What is a merchant cash advance?

A merchant cash advance (MCA) is a form of financing where a business receives a lump-sum payment in exchange for a share of its future credit card sales. Unlike traditional loans, MCAs are repaid through a percentage of daily credit card sales, making them particularly suitable for businesses with fluctuating revenue streams.

Why and when would you use a merchant cash advance?

Businesses often choose MCAs for their speed and accessibility.
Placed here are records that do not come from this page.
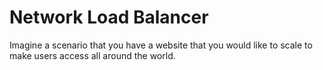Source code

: # Network Load Balancer

Imagine a scenario that you have a website that you would like to scale to make users access all around the world.
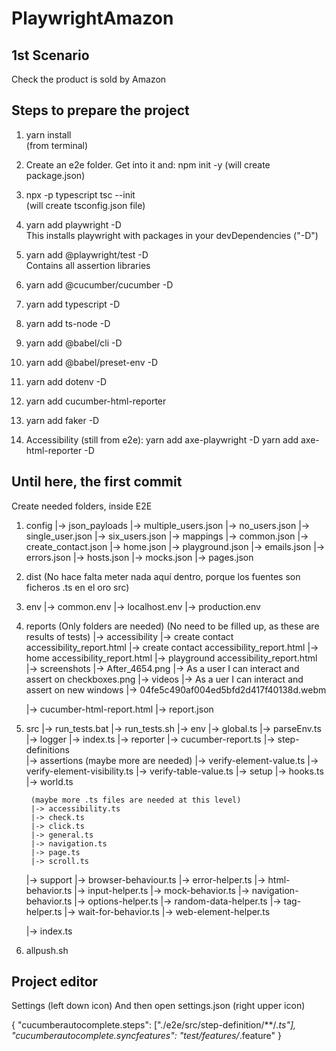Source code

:# PlaywrightAmazon

## 1st Scenario
    
Check the product is sold by Amazon

## Steps to prepare the project

1. yarn install  
(from terminal)

2. Create an e2e folder. Get into it and:
npm init -y
(will create package.json)  

3. npx -p typescript tsc --init  
(will create tsconfig.json file)

4. yarn add playwright -D  
This installs playwright with packages in your devDependencies ("-D")

5. yarn add @playwright/test -D  
Contains all assertion libraries

6. yarn add @cucumber/cucumber -D

7. yarn add typescript -D

8. yarn add ts-node -D

9. yarn add @babel/cli -D

10. yarn add @babel/preset-env -D

11. yarn add dotenv -D

12. yarn add cucumber-html-reporter

13. yarn add faker -D

14. Accessibility (still from e2e):
        yarn add axe-playwright -D
        yarn add axe-html-reporter -D


Until here, the first commit
------------------------------------

Create needed folders, inside E2E

1. config
    |-> json_payloads
        |-> multiple_users.json
        |-> no_users.json
        |-> single_user.json
        |-> six_users.json
    |-> mappings
        |-> common.json
        |-> create_contact.json
        |-> home.json
        |-> playground.json
    |-> emails.json
    |-> errors.json
    |-> hosts.json
    |-> mocks.json
    |-> pages.json

2. dist                     (No hace falta meter nada aquí dentro, porque los fuentes son ficheros .ts en el oro src)

3. env
    |-> common.env
    |-> localhost.env
    |-> production.env

4. reports          (Only folders are needed)
                    (No need to be filled up, as these are results of tests)
    |-> accessibility
        |-> create contact accessibility_report.html
        |-> create contact accessibility_report.html
        |-> home accessibility_report.html
        |-> playground accessibility_report.html
    |-> screenshots
        |-> After_4654.png
        |-> As a user I can interact and assert on checkboxes.png
    |-> videos
        |-> As a uer I can interact and assert on new windows
            |-> 04fe5c490af004ed5bfd2d417f40138d.webm

    |-> cucumber-html-report.html
    |-> report.json

5. src
    |-> run_tests.bat
    |-> run_tests.sh
    |-> env
        |-> global.ts
        |-> parseEnv.ts
    |-> logger
        |-> index.ts
    |-> reporter
        |-> cucumber-report.ts
    |-> step-definitions        
        |-> assertions          (maybe more are needed)
            |-> verify-element-value.ts
            |-> verify-element-visibility.ts
            |-> verify-table-value.ts
        |-> setup
            |-> hooks.ts
            |-> world.ts

        (maybe more .ts files are needed at this level)
        |-> accessibility.ts
        |-> check.ts
        |-> click.ts
        |-> general.ts
        |-> navigation.ts
        |-> page.ts
        |-> scroll.ts

    |-> support
        |-> browser-behaviour.ts
        |-> error-helper.ts
        |-> html-behavior.ts
        |-> input-helper.ts
        |-> mock-behavior.ts
        |-> navigation-behavior.ts
        |-> options-helper.ts
        |-> random-data-helper.ts
        |-> tag-helper.ts
        |-> wait-for-behavior.ts
        |-> web-element-helper.ts

    |-> index.ts


6. allpush.sh


## Project editor
Settings (left down icon) And then open settings.json (right upper icon)  

{
    "cucumberautocomplete.steps": ["./e2e/src/step-definition/**/*.ts"],
    "cucumberautocomplete.syncfeatures": "test/features/*.feature"
}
If your business needs immediate capital to:

  • Expand: Open new locations, invest in marketing campaigns, or upgrade equipment.
  • Manage cash flow: Bridge gaps between receivables and payables or handle seasonal fluctuations.
  • Seize Opportunities: Take advantage of bulk inventory discounts, sudden growth prospects, or time-sensitive investments.

MCAs offer a quick solution without the lengthy approval processes of traditional loans, making them ideal for businesses needing rapid access to funds.
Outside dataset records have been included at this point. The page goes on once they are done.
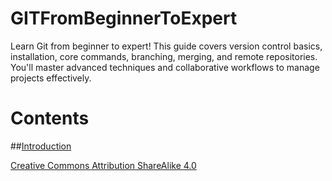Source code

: # GITFromBeginnerToExpert
Learn Git from beginner to expert! This guide covers version control basics, installation, core commands, branching, merging, and remote repositories. You'll master advanced techniques and collaborative workflows to manage projects effectively.

# Contents

##[Introduction](/Intro.md)

[Creative Commons Attribution ShareAlike 4.0](https://creativecommons.org/licenses/by-sa/4.0/)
Who would use a merchant cash advance?

Businesses across various industries benefit from MCAs, including:

  • Retailers: Expand inventory or renovate store spaces.
  • Restaurants: Upgrade kitchen equipment or launch new menu items.
  • Service Providers: Invest in technology upgrades or marketing initiatives.
  • E-commerce: Fund marketing campaigns or optimise supply chains.
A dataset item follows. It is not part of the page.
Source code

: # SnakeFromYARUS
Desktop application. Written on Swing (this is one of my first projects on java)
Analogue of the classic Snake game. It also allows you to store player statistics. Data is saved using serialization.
Any business that accepts credit card payments and needs immediate working capital can leverage the benefits of a merchant cash advance.

How can you get merchant finance?

At Donkey Finance, we simplify the process of obtaining merchant finance:

  1. Consultation: Discuss your business needs and financial goals with our experienced advisors

At Donkey Finance, we understand that every business is unique. Our dedicated team of financial advisors takes the time to listen to and understand your specific business requirements and long-term financial goals. Through in-depth consultations, we gather insights into your current challenges, opportunities, and aspirations. This personalised approach allows us to offer informed guidance and strategic advice tailored to your business’s financial needs.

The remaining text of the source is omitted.